Data to examine
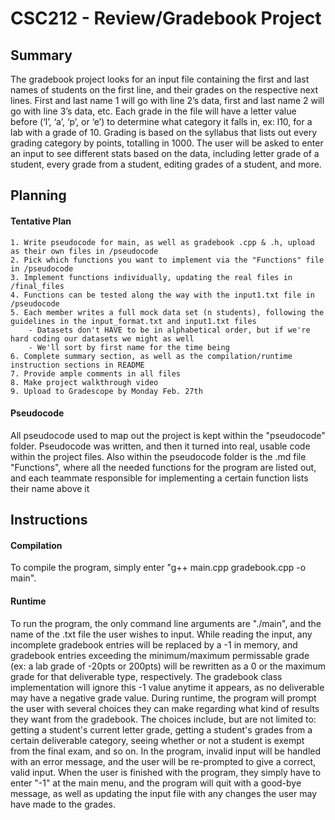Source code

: # CSC212 - Review/Gradebook Project

## Summary

The gradebook project looks for an input file containing the first and last names of students on the first line, and their grades on the respective next lines. First and last name 1 will go with line 2’s data, first and last name 2 will go with line 3’s data, etc. Each grade in the file will have a letter value before (‘l’, ‘a’, ‘p’, or ‘e’) to determine what category it falls in, ex: l10, for a lab with a grade of 10. Grading is based on the syllabus that lists out every grading category by points, totalling in 1000. The user will be asked to enter an input to see different stats based on the data, including letter grade of a student, every grade from a student, editing grades of a student, and more.

## Planning

#### Tentative Plan
    1. Write pseudocode for main, as well as gradebook .cpp & .h, upload as their own files in /pseudocode
    2. Pick which functions you want to implement via the "Functions" file in /pseudocode
    3. Implement functions individually, updating the real files in /final_files
    4. Functions can be tested along the way with the input1.txt file in /pseudocode
    5. Each member writes a full mock data set (n students), following the guidelines in the input_format.txt and input1.txt files
        - Datasets don't HAVE to be in alphabetical order, but if we're hard coding our datasets we might as well
        - We'll sort by first name for the time being
    6. Complete summary section, as well as the compilation/runtime instruction sections in README
    7. Provide ample comments in all files
    8. Make project walkthrough video
    9. Upload to Gradescope by Monday Feb. 27th

#### Pseudocode
All pseudocode used to map out the project is kept within the "pseudocode" folder. Pseudocode was written, and then it turned into real, usable code within the project files. Also within the pseudocode folder is the .md file "Functions", where all the needed functions for the program are listed out, and each teammate responsible for implementing a certain function lists their name above it


## Instructions

#### Compilation

To compile the program, simply enter "g++ main.cpp gradebook.cpp -o main".

#### Runtime

To run the program, the only command line arguments are "./main", and the name of the .txt file the user wishes to input. While reading the input, any incomplete gradebook entries will be replaced by a -1 in memory, and gradebook entries exceeding the minimum/maximum permissable grade (ex: a lab grade of -20pts or 200pts) will be rewritten as a 0 or the maximum grade for that deliverable type, respectively. The gradebook class implementation will ignore this -1 value anytime it appears, as no deliverable may have a negative grade value. During runtime, the program will prompt the user with several choices they can make regarding what kind of results they want from the gradebook. The choices include, but are not limited to: getting a student's current letter grade, getting a student's grades from a certain deliverable category, seeing whether or not a student is exempt from the final exam, and so on. In the program, invalid input will be handled with an error message, and the user will be re-prompted to give a correct, valid input. When the user is finished with the program, they simply have to enter "-1" at the main menu, and the program will quit with a good-bye message, as well as updating the input file with any changes the user may have made to the grades. 
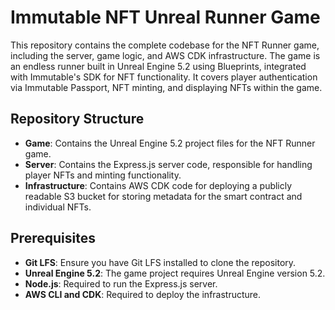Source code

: # Immutable NFT Unreal Runner Game

This repository contains the complete codebase for the NFT Runner game, including the server, game logic, and AWS CDK infrastructure. The game is an endless runner built in Unreal Engine 5.2 using Blueprints, integrated with Immutable's SDK for NFT functionality. It covers player authentication via Immutable Passport, NFT minting, and displaying NFTs within the game.

## Repository Structure

- **Game**: Contains the Unreal Engine 5.2 project files for the NFT Runner game.
- **Server**: Contains the Express.js server code, responsible for handling player NFTs and minting functionality.
- **Infrastructure**: Contains AWS CDK code for deploying a publicly readable S3 bucket for storing metadata for the smart contract and individual NFTs.

## Prerequisites

- **Git LFS**: Ensure you have Git LFS installed to clone the repository.
- **Unreal Engine 5.2**: The game project requires Unreal Engine version 5.2.
- **Node.js**: Required to run the Express.js server.
- **AWS CLI and CDK**: Required to deploy the infrastructure.
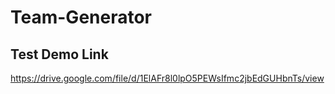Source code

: # Team-Generator
## Test Demo Link
https://drive.google.com/file/d/1ElAFr8l0lpO5PEWsIfmc2jbEdGUHbnTs/view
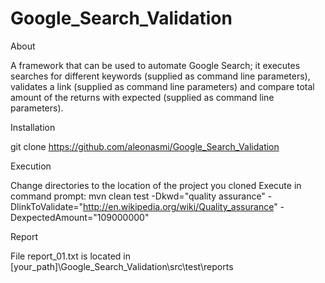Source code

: Google_Search_Validation
========================
About

A framework that can be used to automate Google Search; it executes searches for different keywords
(supplied as command line parameters), validates a link (supplied as command line parameters) and 
compare total amount of the returns with expected (supplied as command line parameters).

Installation

git clone  https://github.com/aleonasmi/Google_Search_Validation

Execution

Change directories to the location of the project you cloned
Execute in command prompt: 
mvn clean test -Dkwd="quality assurance" -DlinkToValidate="http://en.wikipedia.org/wiki/Quality_assurance" -DexpectedAmount="109000000"

Report

File report_01.txt is located in [your_path]\Google_Search_Validation\src\test\reports




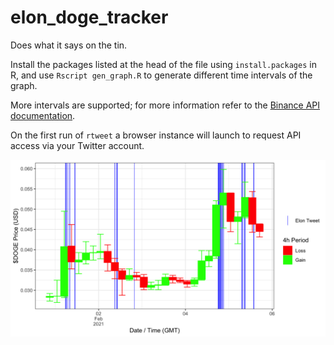 # elon_doge_tracker

Does what it says on the tin.

Install the packages listed at the head of the file using `install.packages` in R, and use `Rscript gen_graph.R` to generate different time intervals of the graph.

More intervals are supported; for more information refer to the [Binance API documentation](https://github.com/binance/binance-spot-api-docs/blob/master/rest-api.md).

On the first run of `rtweet` a browser instance will launch to request API access via your Twitter account.

<img align="center" src="4h.png" 
     alt="DOGE-USD with Elon Tweets vs. Time"/>
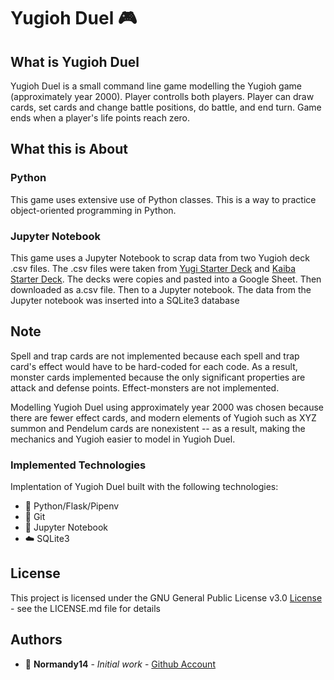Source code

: # Yugioh Duel :video_game:

## What is Yugioh Duel

Yugioh Duel is a small command line game modelling the Yugioh game (approximately year 2000).
Player controlls both players. Player can draw cards, set cards and change battle positions, do battle, and end turn.
Game ends when a player's life points reach zero.

## What this is About

### Python
This game uses extensive use of Python classes. This is a way to practice object-oriented programming in Python.

### Jupyter Notebook
This game uses a Jupyter Notebook to scrap data from two Yugioh deck .csv files. 
The .csv files were taken from [Yugi Starter Deck](https://yugioh.fandom.com/wiki/Starter_Deck:_Yugi)
and [Kaiba Starter Deck](https://yugioh.fandom.com/wiki/Starter_Deck:_Kaiba).
The decks were copies and pasted into a Google Sheet. Then downloaded as a.csv file. Then to a Jupyter notebook. The data from the Jupyter notebook was inserted into a SQLite3 database

## Note

Spell and trap cards are not implemented because each spell and trap card's effect would have to be hard-coded for each code. 
As a result, monster cards implemented because the only significant properties are attack and defense points.
Effect-monsters are not implemented.

Modelling Yugioh Duel using approximately year 2000 was chosen because there are fewer effect cards, 
and modern elements of Yugioh such as XYZ summon and Pendelum cards are nonexistent 
-- as a result, making the mechanics and Yugioh easier to model in Yugioh Duel.

### Implemented Technologies

Implentation of Yugioh Duel built with the following technologies:

* :snake: Python/Flask/Pipenv
* :floppy_disk: Git
* :notebook: Jupyter Notebook
* :cloud: SQLite3

## License

This project is licensed under the GNU General Public License v3.0 [License](LICENSE.md) - see the LICENSE.md file for details

## Authors

* :ocean: **Normandy14** - *Initial work* - [Github Account](https://github.com/Normandy14)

The problem
Without including any picture, restate every entry above exactly.

Expected output
Source code

: # CSC212 - Review/Gradebook Project

## Summary

The gradebook project looks for an input file containing the first and last names of students on the first line, and their grades on the respective next lines. First and last name 1 will go with line 2’s data, first and last name 2 will go with line 3’s data, etc. Each grade in the file will have a letter value before (‘l’, ‘a’, ‘p’, or ‘e’) to determine what category it falls in, ex: l10, for a lab with a grade of 10. Grading is based on the syllabus that lists out every grading category by points, totalling in 1000. The user will be asked to enter an input to see different stats based on the data, including letter grade of a student, every grade from a student, editing grades of a student, and more.

## Planning

#### Tentative Plan
    1. Write pseudocode for main, as well as gradebook .cpp & .h, upload as their own files in /pseudocode
    2. Pick which functions you want to implement via the "Functions" file in /pseudocode
    3. Implement functions individually, updating the real files in /final_files
    4. Functions can be tested along the way with the input1.txt file in /pseudocode
    5. Each member writes a full mock data set (n students), following the guidelines in the input_format.txt and input1.txt files
        - Datasets don't HAVE to be in alphabetical order, but if we're hard coding our datasets we might as well
        - We'll sort by first name for the time being
    6. Complete summary section, as well as the compilation/runtime instruction sections in README
    7. Provide ample comments in all files
    8. Make project walkthrough video
    9. Upload to Gradescope by Monday Feb. 27th

#### Pseudocode
All pseudocode used to map out the project is kept within the "pseudocode" folder. Pseudocode was written, and then it turned into real, usable code within the project files. Also within the pseudocode folder is the .md file "Functions", where all the needed functions for the program are listed out, and each teammate responsible for implementing a certain function lists their name above it


## Instructions

#### Compilation

To compile the program, simply enter "g++ main.cpp gradebook.cpp -o main".

#### Runtime

To run the program, the only command line arguments are "./main", and the name of the .txt file the user wishes to input. While reading the input, any incomplete gradebook entries will be replaced by a -1 in memory, and gradebook entries exceeding the minimum/maximum permissable grade (ex: a lab grade of -20pts or 200pts) will be rewritten as a 0 or the maximum grade for that deliverable type, respectively. The gradebook class implementation will ignore this -1 value anytime it appears, as no deliverable may have a negative grade value. During runtime, the program will prompt the user with several choices they can make regarding what kind of results they want from the gradebook. The choices include, but are not limited to: getting a student's current letter grade, getting a student's grades from a certain deliverable category, seeing whether or not a student is exempt from the final exam, and so on. In the program, invalid input will be handled with an error message, and the user will be re-prompted to give a correct, valid input. When the user is finished with the program, they simply have to enter "-1" at the main menu, and the program will quit with a good-bye message, as well as updating the input file with any changes the user may have made to the grades. 
Source code

: # Immutable NFT Unreal Runner Game

This repository contains the complete codebase for the NFT Runner game, including the server, game logic, and AWS CDK infrastructure. The game is an endless runner built in Unreal Engine 5.2 using Blueprints, integrated with Immutable's SDK for NFT functionality. It covers player authentication via Immutable Passport, NFT minting, and displaying NFTs within the game.

## Repository Structure

- **Game**: Contains the Unreal Engine 5.2 project files for the NFT Runner game.
- **Server**: Contains the Express.js server code, responsible for handling player NFTs and minting functionality.
- **Infrastructure**: Contains AWS CDK code for deploying a publicly readable S3 bucket for storing metadata for the smart contract and individual NFTs.

## Prerequisites

- **Git LFS**: Ensure you have Git LFS installed to clone the repository.
- **Unreal Engine 5.2**: The game project requires Unreal Engine version 5.2.
- **Node.js**: Required to run the Express.js server.
- **AWS CLI and CDK**: Required to deploy the infrastructure.
Source code

: # Team-Generator
## Test Demo Link
https://drive.google.com/file/d/1ElAFr8l0lpO5PEWsIfmc2jbEdGUHbnTs/view
Source code

: Google_Search_Validation
========================
About

A framework that can be used to automate Google Search; it executes searches for different keywords
(supplied as command line parameters), validates a link (supplied as command line parameters) and 
compare total amount of the returns with expected (supplied as command line parameters).

Installation

git clone  https://github.com/aleonasmi/Google_Search_Validation

Execution

Change directories to the location of the project you cloned
Execute in command prompt: 
mvn clean test -Dkwd="quality assurance" -DlinkToValidate="http://en.wikipedia.org/wiki/Quality_assurance" -DexpectedAmount="109000000"

Report

File report_01.txt is located in [your_path]\Google_Search_Validation\src\test\reports




 # elon_doge_tracker

Does what it says on the tin.

Install the packages listed at the head of the file using `install.packages` in R, and use `Rscript gen_graph.R` to generate different time intervals of the graph.

More intervals are supported; for more information refer to the [Binance API documentation](https://github.com/binance/binance-spot-api-docs/blob/master/rest-api.md).

On the first run of `rtweet` a browser instance will launch to request API access via your Twitter account.

<img align="center" src="4h.png" 
     alt="DOGE-USD with Elon Tweets vs. Time"/>
Source code

: # Yugioh Duel :video_game:

## What is Yugioh Duel

Yugioh Duel is a small command line game modelling the Yugioh game (approximately year 2000).
Player controlls both players. Player can draw cards, set cards and change battle positions, do battle, and end turn.
Game ends when a player's life points reach zero.

## What this is About

### Python
This game uses extensive use of Python classes. This is a way to practice object-oriented programming in Python.

### Jupyter Notebook
This game uses a Jupyter Notebook to scrap data from two Yugioh deck .csv files. 
The .csv files were taken from [Yugi Starter Deck](https://yugioh.fandom.com/wiki/Starter_Deck:_Yugi)
and [Kaiba Starter Deck](https://yugioh.fandom.com/wiki/Starter_Deck:_Kaiba).
The decks were copies and pasted into a Google Sheet. Then downloaded as a.csv file. Then to a Jupyter notebook. The data from the Jupyter notebook was inserted into a SQLite3 database

## Note

Spell and trap cards are not implemented because each spell and trap card's effect would have to be hard-coded for each code. 
As a result, monster cards implemented because the only significant properties are attack and defense points.
Effect-monsters are not implemented.

Modelling Yugioh Duel using approximately year 2000 was chosen because there are fewer effect cards, 
and modern elements of Yugioh such as XYZ summon and Pendelum cards are nonexistent 
-- as a result, making the mechanics and Yugioh easier to model in Yugioh Duel.

### Implemented Technologies

Implentation of Yugioh Duel built with the following technologies:

* :snake: Python/Flask/Pipenv
* :floppy_disk: Git
* :notebook: Jupyter Notebook
* :cloud: SQLite3

## License

This project is licensed under the GNU General Public License v3.0 [License](LICENSE.md) - see the LICENSE.md file for details

## Authors

* :ocean: **Normandy14** - *Initial work* - [Github Account](https://github.com/Normandy14)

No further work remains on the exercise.